▶ **PROVIDED DATA**:

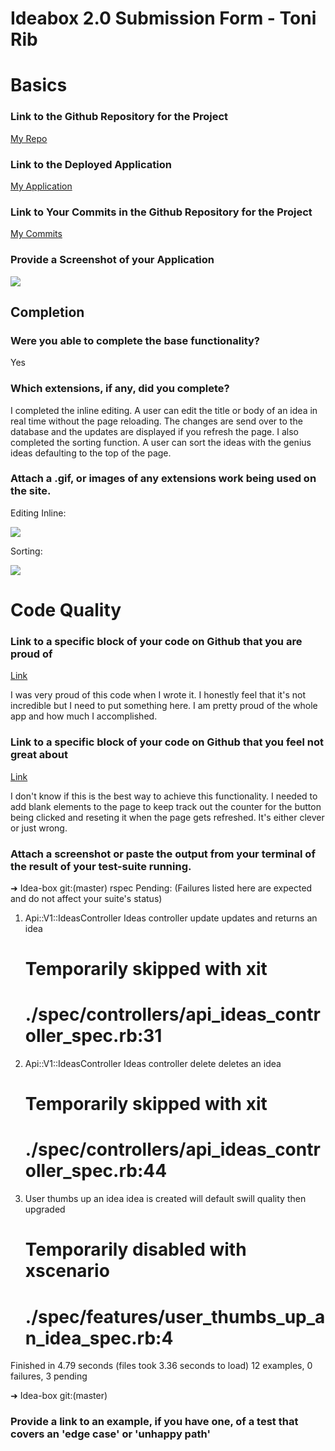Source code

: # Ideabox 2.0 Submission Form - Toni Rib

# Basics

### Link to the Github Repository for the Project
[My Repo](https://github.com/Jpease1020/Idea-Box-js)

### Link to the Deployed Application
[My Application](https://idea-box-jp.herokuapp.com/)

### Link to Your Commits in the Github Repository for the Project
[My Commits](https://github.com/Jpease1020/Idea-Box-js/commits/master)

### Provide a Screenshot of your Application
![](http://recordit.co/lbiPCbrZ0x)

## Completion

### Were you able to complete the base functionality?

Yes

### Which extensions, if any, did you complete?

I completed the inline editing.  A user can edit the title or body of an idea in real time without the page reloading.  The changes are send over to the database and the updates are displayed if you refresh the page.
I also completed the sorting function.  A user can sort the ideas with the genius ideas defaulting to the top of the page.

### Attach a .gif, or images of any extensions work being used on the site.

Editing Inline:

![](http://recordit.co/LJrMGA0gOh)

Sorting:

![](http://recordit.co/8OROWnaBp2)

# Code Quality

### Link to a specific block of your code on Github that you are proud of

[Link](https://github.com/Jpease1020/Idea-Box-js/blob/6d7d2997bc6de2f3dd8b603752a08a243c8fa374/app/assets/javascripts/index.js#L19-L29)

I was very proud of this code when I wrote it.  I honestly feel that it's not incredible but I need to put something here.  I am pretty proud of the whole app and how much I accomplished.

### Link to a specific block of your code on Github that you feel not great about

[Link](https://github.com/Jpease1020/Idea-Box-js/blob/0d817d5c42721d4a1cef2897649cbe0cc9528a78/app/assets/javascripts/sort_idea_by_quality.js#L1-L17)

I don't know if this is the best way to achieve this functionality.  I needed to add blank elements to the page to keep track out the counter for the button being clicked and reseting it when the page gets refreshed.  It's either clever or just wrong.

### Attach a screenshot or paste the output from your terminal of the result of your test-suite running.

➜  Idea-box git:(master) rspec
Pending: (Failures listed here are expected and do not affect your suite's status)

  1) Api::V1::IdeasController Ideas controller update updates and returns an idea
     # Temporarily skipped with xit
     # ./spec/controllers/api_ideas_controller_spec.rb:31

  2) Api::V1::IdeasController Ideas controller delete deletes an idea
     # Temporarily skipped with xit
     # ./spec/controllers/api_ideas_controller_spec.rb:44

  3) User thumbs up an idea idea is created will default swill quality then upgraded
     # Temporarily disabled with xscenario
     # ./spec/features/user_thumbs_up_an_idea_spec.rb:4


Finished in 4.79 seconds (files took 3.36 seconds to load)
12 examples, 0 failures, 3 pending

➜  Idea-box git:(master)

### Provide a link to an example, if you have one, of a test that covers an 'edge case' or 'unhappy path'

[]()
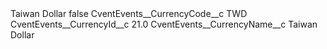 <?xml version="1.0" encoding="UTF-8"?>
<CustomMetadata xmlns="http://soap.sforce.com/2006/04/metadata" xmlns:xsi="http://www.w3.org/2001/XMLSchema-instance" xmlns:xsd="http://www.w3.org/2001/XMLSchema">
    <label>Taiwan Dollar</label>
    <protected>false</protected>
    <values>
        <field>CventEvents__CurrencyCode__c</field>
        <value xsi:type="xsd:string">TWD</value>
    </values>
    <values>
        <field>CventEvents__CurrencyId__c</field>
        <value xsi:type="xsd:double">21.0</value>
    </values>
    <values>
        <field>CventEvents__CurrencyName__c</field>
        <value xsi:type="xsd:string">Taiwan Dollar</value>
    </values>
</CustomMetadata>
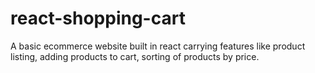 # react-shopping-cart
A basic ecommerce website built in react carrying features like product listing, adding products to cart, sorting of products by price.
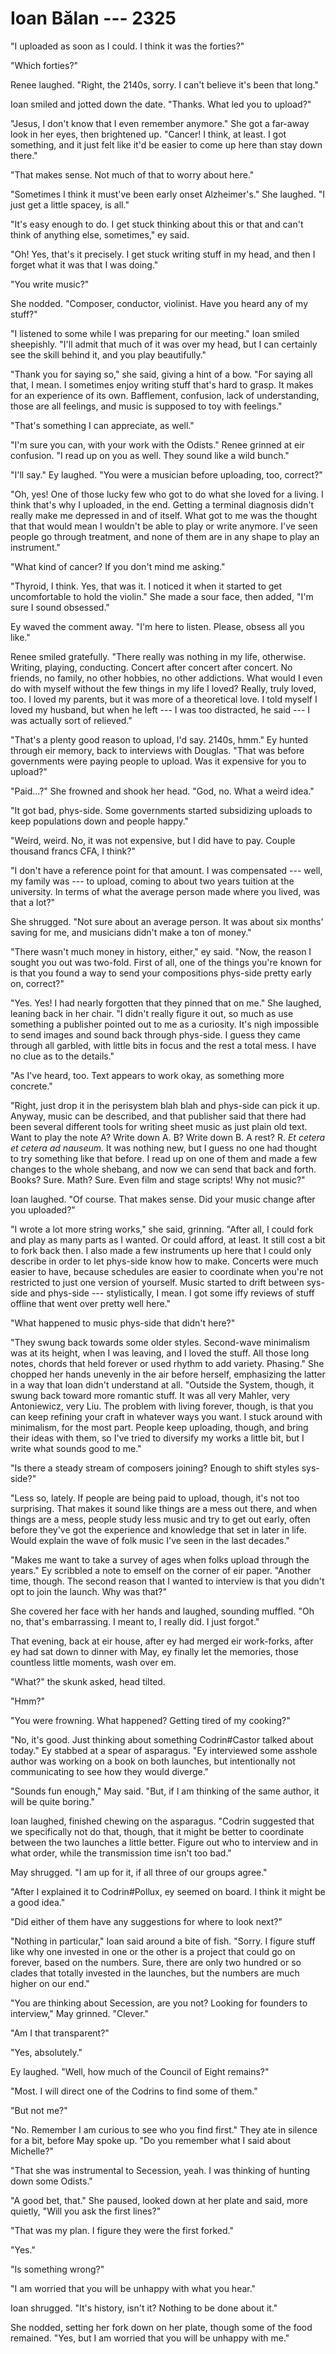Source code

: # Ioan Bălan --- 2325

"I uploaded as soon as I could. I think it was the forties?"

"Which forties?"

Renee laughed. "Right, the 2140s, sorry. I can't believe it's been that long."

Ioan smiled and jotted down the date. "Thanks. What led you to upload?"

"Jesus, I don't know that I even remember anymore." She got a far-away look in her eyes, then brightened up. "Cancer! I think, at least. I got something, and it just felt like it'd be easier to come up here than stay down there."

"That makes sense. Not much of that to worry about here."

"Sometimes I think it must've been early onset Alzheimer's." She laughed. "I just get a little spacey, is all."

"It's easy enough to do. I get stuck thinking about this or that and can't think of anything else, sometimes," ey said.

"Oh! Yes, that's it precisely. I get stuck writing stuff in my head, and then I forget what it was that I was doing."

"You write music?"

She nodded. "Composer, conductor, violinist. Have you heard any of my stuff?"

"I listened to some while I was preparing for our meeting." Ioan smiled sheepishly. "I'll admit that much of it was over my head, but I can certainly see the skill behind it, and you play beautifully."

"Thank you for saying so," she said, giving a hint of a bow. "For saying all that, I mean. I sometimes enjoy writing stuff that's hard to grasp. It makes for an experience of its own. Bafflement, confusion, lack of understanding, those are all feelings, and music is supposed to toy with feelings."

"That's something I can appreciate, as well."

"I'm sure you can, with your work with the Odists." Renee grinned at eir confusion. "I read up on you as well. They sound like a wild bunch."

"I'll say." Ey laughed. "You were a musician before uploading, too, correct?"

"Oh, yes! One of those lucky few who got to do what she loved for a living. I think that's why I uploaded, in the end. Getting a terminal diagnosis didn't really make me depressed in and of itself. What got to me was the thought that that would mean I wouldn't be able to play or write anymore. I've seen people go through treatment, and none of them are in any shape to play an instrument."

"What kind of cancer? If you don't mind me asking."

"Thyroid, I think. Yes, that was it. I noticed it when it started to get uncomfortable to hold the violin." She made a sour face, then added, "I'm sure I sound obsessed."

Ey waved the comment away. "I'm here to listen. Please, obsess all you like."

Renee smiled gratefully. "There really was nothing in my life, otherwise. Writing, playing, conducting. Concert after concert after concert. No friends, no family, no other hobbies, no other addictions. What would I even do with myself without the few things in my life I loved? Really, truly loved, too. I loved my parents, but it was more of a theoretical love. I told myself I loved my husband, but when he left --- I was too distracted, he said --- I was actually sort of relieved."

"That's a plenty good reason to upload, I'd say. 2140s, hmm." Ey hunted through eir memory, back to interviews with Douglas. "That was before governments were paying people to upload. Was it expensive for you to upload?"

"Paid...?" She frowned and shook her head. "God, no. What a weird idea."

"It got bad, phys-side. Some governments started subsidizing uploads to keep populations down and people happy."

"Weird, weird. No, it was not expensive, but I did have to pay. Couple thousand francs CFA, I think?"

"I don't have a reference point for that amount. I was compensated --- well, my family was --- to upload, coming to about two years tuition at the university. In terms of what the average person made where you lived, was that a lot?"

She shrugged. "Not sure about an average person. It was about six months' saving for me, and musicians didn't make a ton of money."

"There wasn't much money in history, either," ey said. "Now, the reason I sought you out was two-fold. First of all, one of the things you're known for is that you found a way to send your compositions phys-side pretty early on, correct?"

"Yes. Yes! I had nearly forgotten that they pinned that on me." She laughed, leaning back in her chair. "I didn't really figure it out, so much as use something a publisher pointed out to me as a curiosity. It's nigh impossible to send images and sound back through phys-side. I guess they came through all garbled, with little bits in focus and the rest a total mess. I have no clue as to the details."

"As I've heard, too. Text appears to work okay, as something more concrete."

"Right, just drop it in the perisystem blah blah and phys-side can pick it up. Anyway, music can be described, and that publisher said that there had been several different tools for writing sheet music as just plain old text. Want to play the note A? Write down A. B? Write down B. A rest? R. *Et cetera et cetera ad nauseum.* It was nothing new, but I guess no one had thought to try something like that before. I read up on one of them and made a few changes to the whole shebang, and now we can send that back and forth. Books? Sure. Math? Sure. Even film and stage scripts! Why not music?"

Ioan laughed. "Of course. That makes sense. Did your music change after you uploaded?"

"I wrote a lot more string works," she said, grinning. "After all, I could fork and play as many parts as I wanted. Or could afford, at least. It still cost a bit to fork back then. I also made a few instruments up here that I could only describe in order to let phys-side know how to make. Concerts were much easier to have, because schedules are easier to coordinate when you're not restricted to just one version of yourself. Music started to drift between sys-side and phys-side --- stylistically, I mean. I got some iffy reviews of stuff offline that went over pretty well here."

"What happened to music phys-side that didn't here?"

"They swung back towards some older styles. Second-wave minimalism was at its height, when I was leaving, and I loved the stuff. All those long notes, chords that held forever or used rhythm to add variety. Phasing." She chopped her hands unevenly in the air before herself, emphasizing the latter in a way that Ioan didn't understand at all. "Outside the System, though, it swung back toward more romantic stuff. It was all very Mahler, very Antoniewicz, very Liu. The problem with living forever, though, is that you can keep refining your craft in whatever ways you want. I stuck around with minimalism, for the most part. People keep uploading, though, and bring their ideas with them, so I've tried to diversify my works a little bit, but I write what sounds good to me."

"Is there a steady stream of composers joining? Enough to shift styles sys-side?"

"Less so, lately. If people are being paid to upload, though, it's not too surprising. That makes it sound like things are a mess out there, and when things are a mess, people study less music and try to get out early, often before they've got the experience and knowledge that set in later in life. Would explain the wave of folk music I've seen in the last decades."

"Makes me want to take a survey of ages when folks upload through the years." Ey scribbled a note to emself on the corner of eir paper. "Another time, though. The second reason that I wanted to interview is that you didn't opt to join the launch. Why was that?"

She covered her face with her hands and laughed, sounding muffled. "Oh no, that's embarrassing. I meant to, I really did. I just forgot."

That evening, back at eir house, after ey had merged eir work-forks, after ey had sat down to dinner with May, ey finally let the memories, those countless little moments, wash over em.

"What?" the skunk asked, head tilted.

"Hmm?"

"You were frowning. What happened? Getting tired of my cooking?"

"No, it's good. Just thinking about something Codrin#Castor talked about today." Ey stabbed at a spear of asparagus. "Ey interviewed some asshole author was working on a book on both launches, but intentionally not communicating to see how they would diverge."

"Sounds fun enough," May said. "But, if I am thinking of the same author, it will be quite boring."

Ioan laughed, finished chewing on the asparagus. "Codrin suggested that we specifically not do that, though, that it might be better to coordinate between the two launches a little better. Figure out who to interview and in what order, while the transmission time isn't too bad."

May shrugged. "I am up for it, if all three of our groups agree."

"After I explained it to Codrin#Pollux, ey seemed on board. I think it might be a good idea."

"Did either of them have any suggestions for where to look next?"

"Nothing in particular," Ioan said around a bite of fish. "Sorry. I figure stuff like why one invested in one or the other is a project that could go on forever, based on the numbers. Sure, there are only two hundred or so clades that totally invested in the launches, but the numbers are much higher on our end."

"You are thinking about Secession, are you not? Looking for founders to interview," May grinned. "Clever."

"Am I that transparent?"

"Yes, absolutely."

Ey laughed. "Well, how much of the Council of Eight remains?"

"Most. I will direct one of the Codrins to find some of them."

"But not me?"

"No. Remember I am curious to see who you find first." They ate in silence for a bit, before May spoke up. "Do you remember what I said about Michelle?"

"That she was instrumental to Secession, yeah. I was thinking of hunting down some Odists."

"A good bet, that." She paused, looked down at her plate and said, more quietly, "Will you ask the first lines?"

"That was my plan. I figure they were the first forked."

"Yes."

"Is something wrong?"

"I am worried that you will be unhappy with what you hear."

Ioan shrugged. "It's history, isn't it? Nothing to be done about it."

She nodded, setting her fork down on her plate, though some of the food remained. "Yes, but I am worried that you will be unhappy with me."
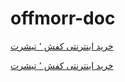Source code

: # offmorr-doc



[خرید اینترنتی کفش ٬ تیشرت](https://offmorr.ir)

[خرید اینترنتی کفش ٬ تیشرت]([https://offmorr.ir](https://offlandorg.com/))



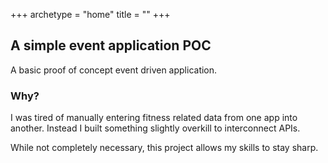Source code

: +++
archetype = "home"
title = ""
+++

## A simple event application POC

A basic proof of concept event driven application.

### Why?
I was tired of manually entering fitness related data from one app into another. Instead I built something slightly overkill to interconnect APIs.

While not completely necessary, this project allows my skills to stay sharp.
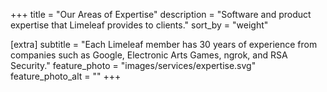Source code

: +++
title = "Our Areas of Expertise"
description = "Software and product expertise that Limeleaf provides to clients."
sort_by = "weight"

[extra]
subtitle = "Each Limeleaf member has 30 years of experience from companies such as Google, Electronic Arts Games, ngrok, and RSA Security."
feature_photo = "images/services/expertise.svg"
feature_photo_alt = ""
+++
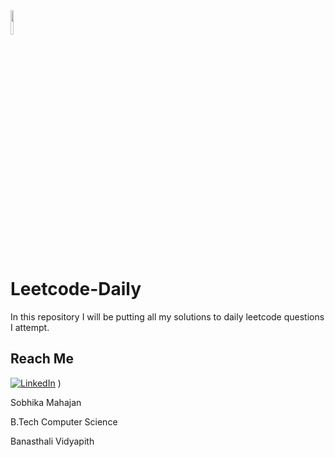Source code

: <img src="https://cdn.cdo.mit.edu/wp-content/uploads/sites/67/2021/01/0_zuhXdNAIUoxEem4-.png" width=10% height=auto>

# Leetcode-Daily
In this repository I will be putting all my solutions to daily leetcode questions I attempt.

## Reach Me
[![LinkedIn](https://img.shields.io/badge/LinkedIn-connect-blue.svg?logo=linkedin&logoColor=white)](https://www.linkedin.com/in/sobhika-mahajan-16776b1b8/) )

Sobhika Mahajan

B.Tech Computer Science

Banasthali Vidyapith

▶ **YOUR ASSIGNMENT**:
All lines from the start of the entries through the one with "### Link to Your" are to be output exactly; omit the pictures.

▶ **RESPONSE BOX**:
Source code

: # Ideabox 2.0 Submission Form - Toni Rib

# Basics

### Link to the Github Repository for the Project
[My Repo](https://github.com/Jpease1020/Idea-Box-js)

### Link to the Deployed Application
[My Application](https://idea-box-jp.herokuapp.com/)

### Link to Your Commits in the Github Repository for the Project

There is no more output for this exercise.